The proven strategy of target marketing enables the marketer or job-seeker to reach the customers/employers whose needs are most likely to be filled by the entity being marketed. That’s a big reason to use target marketing in the job search – but just a few of the other reasons include:

  • It’s more efficient. Yes, target marketing requires a big investment in front-end research. But that investment pays off when the job-seeker is productively going on interviews instead of sitting on his or her posterior by the computer uploading resumes to employers who might be interested and waiting for hiring managers to call.
  • It targets the portion of the job market most likely to hire. A huge number of jobs aren’t advertised. Employers hold back on publicizing vacancies for all kinds of reasons, but if you can get in on the pipeline of an unpublicized opening, you’ll have a huge advantage over the vast hordes responding to job postings.
  • Through target marketing, you’ll be a better fit and happier with the employer at which you land than if you took your chances with answering ads. Since you’ve carefully vetted each employer in your target market, you know you’re a good match and you fit the organizational culture.
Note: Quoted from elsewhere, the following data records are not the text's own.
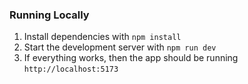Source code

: ### Running Locally

1. Install dependencies with `npm install`
2. Start the development server with `npm run dev`
3. If everything works, then the app should be running `http://localhost:5173`
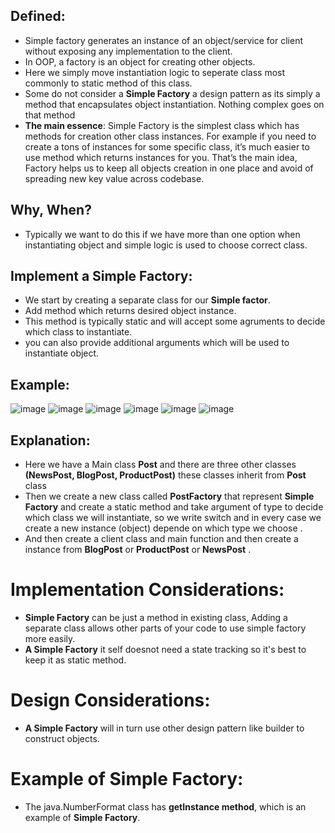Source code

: ## Defined:
- Simple factory generates an instance of an object/service for client without exposing any implementation to the client.
- In OOP, a factory is an object for creating other objects.
- Here we simply move instantiation logic to seperate class most commonly to static method of this class.
- Some do not consider a **Simple Factory** a design pattern as its simply a method that encapsulates object instantiation. Nothing complex goes on that method
- **The main essence**: Simple Factory is the simplest class which has methods for creation other class instances. For example if you need to create a tons of instances for some specific class, it’s much easier to use method which returns instances for you. That’s the main idea, Factory helps us to keep all objects creation in one place and avoid of spreading new key value across codebase.
## Why, When?
- Typically we want to do this if we have more than one option when instantiating object and simple logic is used to choose correct class.
## Implement a Simple Factory: 
- We start by creating a separate class for our **Simple factor**.
- Add method which returns desired object instance.
- This method is typically static and will accept some agruments to decide which class to instantiate.
- you can also provide additional arguments which will be used to instantiate object.

## Example:
![image](https://github.com/NourhanSaeed707/Design-pattern/assets/64387352/df4218f4-84f5-4184-a253-6675e05df2bd)
![image](https://github.com/NourhanSaeed707/Design-pattern/assets/64387352/6a306d52-aae0-4cde-84fd-1d09363892f0)
![image](https://github.com/NourhanSaeed707/Design-pattern/assets/64387352/835bfadf-694c-4405-aaeb-baf8ae20769c)
![image](https://github.com/NourhanSaeed707/Design-pattern/assets/64387352/d8492369-85a2-478a-b059-04367360ef7c)
![image](https://github.com/NourhanSaeed707/Design-pattern/assets/64387352/daeb6bd7-8562-48d0-a960-ea1f538dc14e)
![image](https://github.com/NourhanSaeed707/Design-pattern/assets/64387352/4230334d-b84e-4714-b4fe-95eda5892c65)


## Explanation:
- Here we have a Main class **Post** and there are three other classes **(NewsPost, BlogPost, ProductPost)** these classes inherit from **Post** class
- Then we create a new class called **PostFactory** that represent **Simple Factory** and create a static method and take argument of type to decide which class we will instantiate, so we write switch and in every case we create a new instance (object) depende on which type we choose .
- And then create a client class and main function and then create a instance from **BlogPost** or **ProductPost** or **NewsPost** .

# Implementation Considerations:
- **Simple Factory** can be just a method in existing class, Adding a separate class allows other parts of your code to use simple factory more easily.
- **A Simple Factory** it self doesnot need a state tracking so it's best to keep it as static method.

# Design Considerations:
- **A Simple Factory** will in turn use other design pattern like builder to construct objects.

# Example of Simple Factory:
- The java.NumberFormat class has **getInstance method**, which is an example of **Simple Factory**.


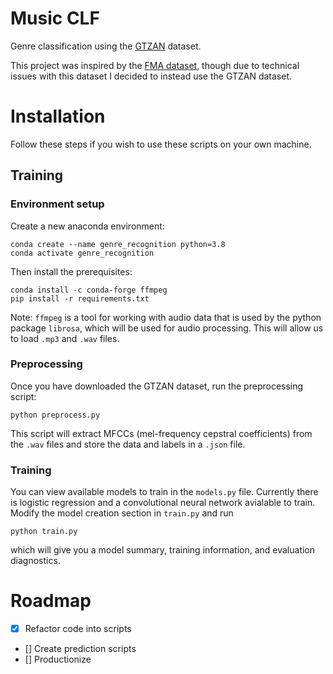 # Music CLF
Genre classification using the [GTZAN](http://marsyas.info/downloads/datasets.html) dataset.

This project was inspired by the [FMA dataset](https://github.com/mdeff/fma), though due to 
technical issues with this dataset I decided to instead use the GTZAN dataset.

# Installation

Follow these steps if you wish to use these scripts on your own machine.

## Training

### Environment setup

Create a new anaconda environment:

	conda create --name genre_recognition python=3.8
	conda activate genre_recognition

Then install the prerequisites:

	conda install -c conda-forge ffmpeg
	pip install -r requirements.txt

Note: `ffmpeg` is a tool for working with audio data that is used by the python package `librosa`, which will be used for audio processing.
This will allow us to load `.mp3` and `.wav` files.

### Preprocessing

Once you have downloaded the GTZAN dataset, run the preprocessing script:

	python preprocess.py

This script will extract MFCCs (mel-frequency cepstral coefficients) from the `.wav` files and store the 
data and labels in a `.json` file.

### Training

You can view available models to train in the `models.py` file.
Currently there is logistic regression and a convolutional neural network avialable to train.
Modify the model creation section in `train.py` and run

	python train.py

which will give you a model summary, training information, and evaluation diagnostics.



# Roadmap

- [x] Refactor code into scripts
- [] Create prediction scripts
- [] Productionize

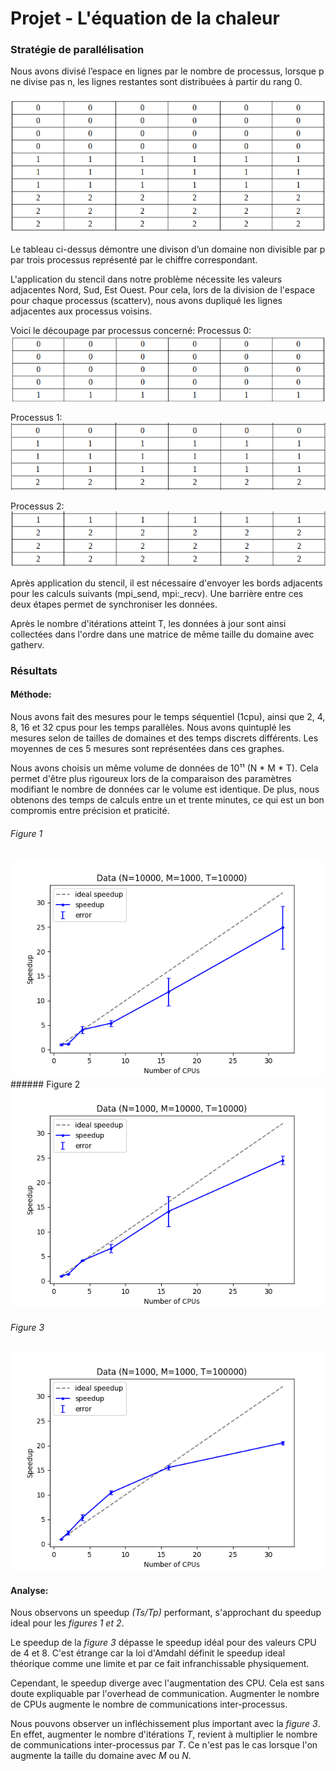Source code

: # Projet - L'équation de la chaleur

### Stratégie de parallélisation

Nous avons divisé l’espace en lignes par le nombre de processus, lorsque p ne divise pas n, les lignes restantes sont distribuées à partir du rang 0.

<img src="figures/tab1.png" alt="Alt Text" style="zoom: 80%;" />

Le tableau ci-dessus démontre une divison d’un domaine non divisible par p par trois processus représenté par le chiffre correspondant.

L'application du stencil dans notre problème nécessite les valeurs adjacentes Nord, Sud, Est Ouest. Pour cela, lors de la division de l'espace pour chaque processus (scatterv), nous avons dupliqué les lignes adjacentes aux processus voisins.

Voici le découpage par processus concerné:
Processus 0:
<img src="figures/proc0.png" alt="Alt Text" style="zoom: 80%;" />

Processus 1:
<img src="figures/proc1.png" alt="Alt Text" style="zoom: 80%;" />

Processus 2:
<img src="figures/proc2.png" alt="Alt Text" style="zoom: 80%;" />

Après application du stencil, il est nécessaire d'envoyer les bords adjacents pour les calculs suivants (mpi_send, mpi:_recv). Une barrière entre ces deux étapes permet de synchroniser les données.

Après le nombre d'itérations atteint T, les données à jour sont ainsi collectées dans l'ordre dans une matrice de même taille du domaine avec gatherv.

### Résultats

#### Méthode:

Nous avons fait des mesures pour le temps séquentiel (1cpu), ainsi que 2, 4, 8, 16 et 32 cpus pour les temps parallèles. Nous avons quintuplé les mesures selon de tailles de domaines et des temps discrets différents. Les moyennes de ces 5 mesures sont représentées dans ces graphes.

Nous avons choisis un même volume de données de 10¹¹  (N * M * T). Cela permet d'être plus rigoureux lors de la comparaison des paramètres modifiant le nombre de données car le volume est identique. De plus, nous obtenons des temps de calculs entre un et trente minutes, ce qui est un bon compromis entre précision et praticité.


###### Figure 1

<img src="figures/Data_N10.png" alt="Alt Text" style="zoom: 80%;" />
###### Figure 2
<img src="figures/Data_M10.png" alt="Alt Text" style="zoom: 80%;" />

###### Figure 3
<img src="figures/Data_T10.png" alt="Alt Text" style="zoom:80%;" />

#### Analyse:

Nous observons un speedup *(Ts/Tp)* performant, s'approchant du speedup ideal pour les *figures 1 et 2*. 

Le speedup de la *figure 3* dépasse le speedup idéal pour des valeurs CPU de 4 et 8. C'est étrange car la loi d'Amdahl définit le speedup ideal théorique comme une limite et par ce fait infranchissable physiquement.

Cependant, le speedup diverge avec l'augmentation des CPU. Cela est sans doute expliquable par l'overhead de communication. Augmenter le nombre de CPUs augmente le nombre de communications inter-processus.

Nous pouvons observer un infléchissement plus important avec la *figure 3*. En effet, augmenter le nombre d'itérations *T*, revient à multiplier le nombre de communications inter-processus par *T*. Ce n'est pas le cas lorsque l'on augmente la taille du domaine avec *M* ou *N*.

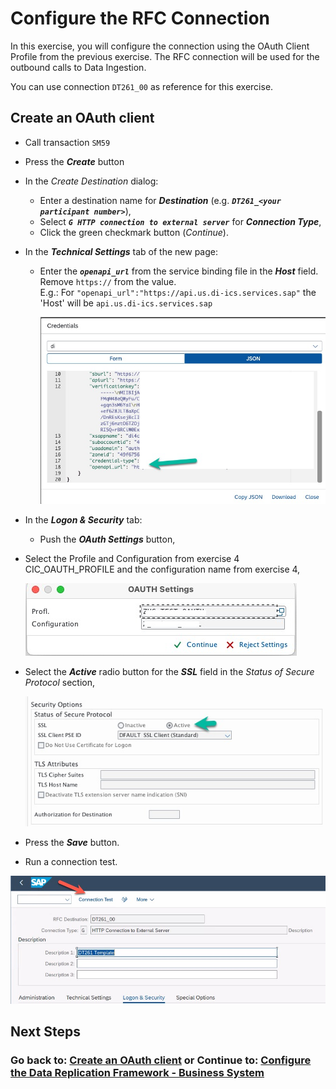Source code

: # Configure the RFC Connection

In this exercise, you will configure the connection using the OAuth Client Profile from the previous exercise. 
The RFC connection will be used for the outbound calls to Data Ingestion.

You can use connection `DT261_00` as reference for this exercise.

[//]: # (TODO: Fix this heading)

## Create an OAuth client

* Call transaction `SM59`

* Press the ***Create*** button

* In the *Create Destination* dialog:
   - Enter a destination name for ***Destination*** (e.g. ***`DT261_<your participant number>`***), 
   - Select ***`G HTTP connection to external server`*** for ***Connection Type***, 
   - Click the green checkmark button (*Continue*).

* In the ***Technical Settings*** tab of the new page:
   - Enter the ***`openapi_url`*** from the service binding file in the ***Host*** field. Remove `https://` from the value.<br>E.g.: For `"openapi_url":"https://api.us.di-ics.services.sap"` the 'Host' will be `api.us.di-ics.services.sap`

      ![](images/EX5_1.jpg)

* In the ***Logon & Security*** tab:
   - Push the ***OAuth Settings*** button, 

[//]: # (TODO: Needs name)
   - Select the Profile and Configuration from exercise 4 CIC_OAUTH_PROFILE and the configuration name from exercise 4, 

      ![](images/EX5_2.jpg)

   - Select the ***Active*** radio button for the ***SSL*** field in the *Status of Secure Protocol* section, 

      ![](images/EX5_3.jpg)

   - Press the ***Save*** button.

   - Run a connection test.

   ![](images/EX5_4.jpg)

  

## Next Steps

[//]: # (TODO: Add a description of what happens next)

### Go back to: [**Create an OAuth client**](../ex4/README.md) or Continue to: [**Configure the Data Replication Framework - Business System**](../ex6/README.md)
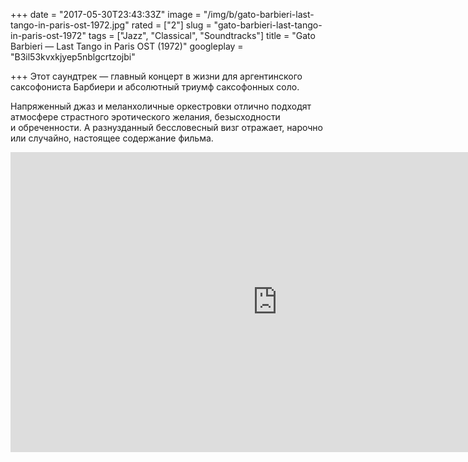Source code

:+++
date = "2017-05-30T23:43:33Z"
image = "/img/b/gato-barbieri-last-tango-in-paris-ost-1972.jpg"
rated = ["2"]
slug = "gato-barbieri-last-tango-in-paris-ost-1972"
tags = ["Jazz", "Classical", "Soundtracks"]
title = "Gato Barbieri — Last Tango in Paris OST (1972)"
googleplay = "B3il53kvxkjyep5nblgcrtzojbi"

+++
Этот саундтрек&nbsp;&mdash; главный концерт в&nbsp;жизни для аргентинского саксофониста Барбиери и&nbsp;абсолютный триумф саксофонных соло. 

Напряженный джаз и&nbsp;меланхоличные оркестровки отлично подходят атмосфере страстного эротического желания, безысходности и&nbsp;обреченности. А&nbsp;разнузданный бессловесный визг отражает, нарочно или случайно, настоящее содержание фильма.

<iframe width="853" height="480" src="https://www.youtube.com/embed/_uQNkFmgyzI?rel=0&amp;showinfo=0" frameborder="0" allowfullscreen></iframe>
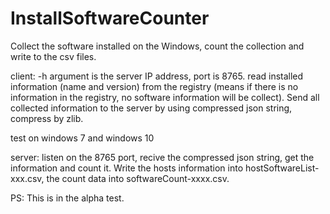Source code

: # InstallSoftwareCounter
Collect the software installed on the Windows, count the collection and write to the csv files.


client:
-h argument is the server IP address, port is 8765.
read installed information (name and version) from the registry (means if there is no information in the registry, no software information will be collect).
Send all collected information to the server by using compressed json string, compress by zlib.

test on windows 7 and windows 10

server:
listen on the 8765 port, recive the compressed json string, get the information and count it. Write the hosts information into hostSoftwareList-xxx.csv, the count data into softwareCount-xxxx.csv.



PS:
This is in the alpha test.
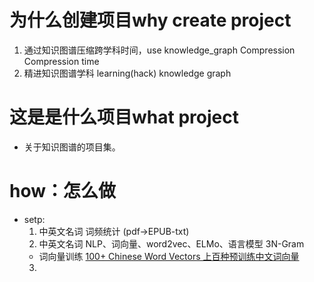 # 为什么创建项目why create project

1. 通过知识图谱压缩跨学科时间，use knowledge_graph Compression Compression time
2. 精进知识图谱学科 learning(hack) knowledge graph

# 这是是什么项目what project
  
* 关于知识图谱的项目集。

# how：怎么做

* setp:
  1. 中英文名词 词频统计 (pdf->EPUB-txt)
  2. 中英文名词 NLP、词向量、word2vec、ELMo、语言模型 3N-Gram 
    * 词向量训练  [100+ Chinese Word Vectors 上百种预训练中文词向量](https://github.com/Embedding/Chinese-Word-Vectors)
  3. 

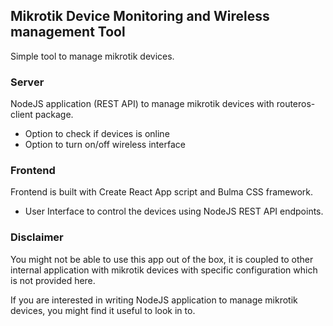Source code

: ## Mikrotik Device Monitoring and Wireless management Tool

Simple tool to manage mikrotik devices.

### Server

NodeJS application (REST API) to manage mikrotik devices with routeros-client package.

- Option to check if devices is online
- Option to turn on/off wireless interface

### Frontend

Frontend is built with Create React App script and Bulma CSS framework.

- User Interface to control the devices using NodeJS REST API endpoints.

### Disclaimer

You might not be able to use this app out of the box, it is coupled to other internal application with mikrotik devices with specific configuration which is not provided here.

If you are interested in writing NodeJS application to manage mikrotik devices, you might find it useful to look in to.
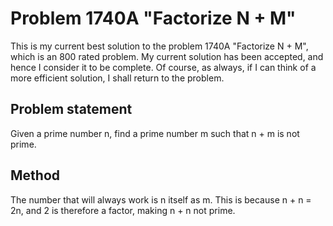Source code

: # Problem 1740A "Factorize N + M"
This is my current best solution to the problem 1740A "Factorize N + M", which is an 800 rated problem. My current solution has been accepted, and hence I consider it to be complete. Of course, as always, if I can think of a more efficient solution, I shall return to the problem. 

## Problem statement
Given a prime number n, find a prime number m such that n + m is not prime.

## Method
The number that will always work is n itself as m. This is because n + n = 2n, and 2 is therefore a factor, making n + n not prime.
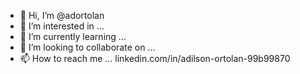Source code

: - 👋 Hi, I’m @adortolan
- 👀 I’m interested in ...
- 🌱 I’m currently learning ...
- 💞️ I’m looking to collaborate on ...
- 📫 How to reach me ... linkedin.com/in/adilson-ortolan-99b99870 


<!---
adortolan/adortolan is a ✨ special ✨ repository because its `README.md` (this file) appears on your GitHub profile.
You can click the Preview link to take a look at your changes.
--->
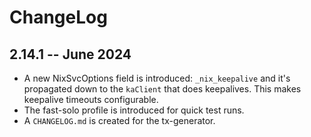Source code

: # ChangeLog

## 2.14.1 -- June 2024
* A new NixSvcOptions field is introduced: `_nix_keepalive`
  and it's propagated down to the `kaClient` that does keepalives.
  This makes keepalive timeouts configurable.
* The fast-solo profile is introduced for quick test runs.
* A `CHANGELOG.md` is created for the tx-generator.
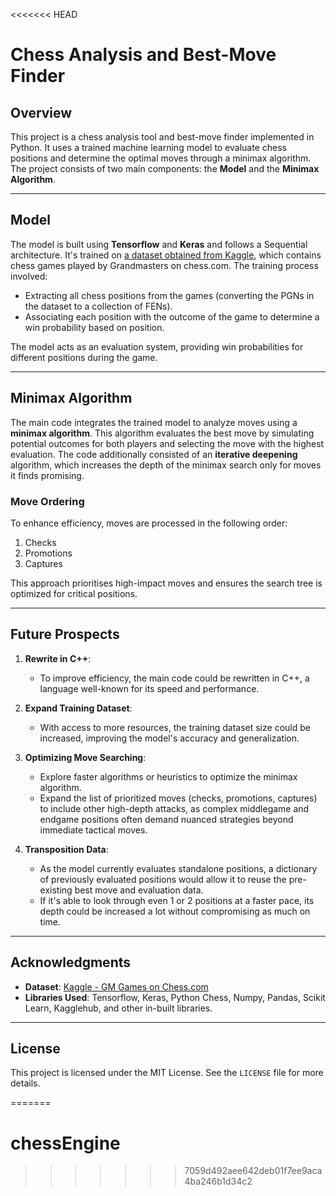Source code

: <<<<<<< HEAD
# Chess Analysis and Best-Move Finder

## Overview
This project is a chess analysis tool and best-move finder implemented in Python. It uses a trained machine learning model to evaluate chess positions and determine the optimal moves through a minimax algorithm. The project consists of two main components: the **Model** and the **Minimax Algorithm**.

---

## Model
The model is built using **Tensorflow** and **Keras** and follows a Sequential architecture. It's trained on [a dataset obtained from Kaggle](https://www.kaggle.com/datasets/dimitrioskourtikakis/gm-games-chesscom), which contains chess games played by Grandmasters on chess.com. The training process involved:

- Extracting all chess positions from the games (converting the PGNs in the dataset to a collection of FENs).
- Associating each position with the outcome of the game to determine a win probability based on position.

The model acts as an evaluation system, providing win probabilities for different positions during the game.

---

## Minimax Algorithm
The main code integrates the trained model to analyze moves using a **minimax algorithm**. This algorithm evaluates the best move by simulating potential outcomes for both players and selecting the move with the highest evaluation. The code additionally consisted of an **iterative deepening** algorithm, which increases the depth of the minimax search only for moves it finds promising.

### Move Ordering
To enhance efficiency, moves are processed in the following order:
1. Checks
2. Promotions
3. Captures

This approach prioritises high-impact moves and ensures the search tree is optimized for critical positions.

---

## Future Prospects
1. **Rewrite in C++**:
   - To improve efficiency, the main code could be rewritten in C++, a language well-known for its speed and performance.

2. **Expand Training Dataset**:
   - With access to more resources, the training dataset size could be increased, improving the model's accuracy and generalization.

3. **Optimizing Move Searching**:
   - Explore faster algorithms or heuristics to optimize the minimax algorithm.
   - Expand the list of prioritized moves (checks, promotions, captures) to include other high-depth attacks, as complex middlegame and endgame positions often demand nuanced strategies beyond immediate tactical moves.

4. **Transposition Data**:
    - As the model currently evaluates standalone positions, a dictionary of previously evaluated positions would allow it to reuse the pre-existing best move and evaluation data.
    - If it's able to look through even 1 or 2 positions at a faster pace, its depth could be increased a lot without compromising as much on time.

---

## Acknowledgments
- **Dataset**: [Kaggle - GM Games on Chess.com](https://www.kaggle.com/datasets/dimitrioskourtikakis/gm-games-chesscom)
- **Libraries Used**: Tensorflow, Keras, Python Chess, Numpy, Pandas, Scikit Learn, Kagglehub, and other in-built libraries.

---

## License
This project is licensed under the MIT License. See the `LICENSE` file for more details.

=======
# chessEngine
>>>>>>> 7059d492aee642deb01f7ee9aca4ba246b1d34c2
The outplacement firm Lee Hecht Harrison notes that 70 percent of its clients get new jobs through target-market methods, a figure consistent with other studies.

These steps of identifying and narrowing the market are part of a process that also includes approaching employers, developing and proposing solutions to them, handling their objections, closing the sale, and following up.

If you need help with your job search, consider coaching with us.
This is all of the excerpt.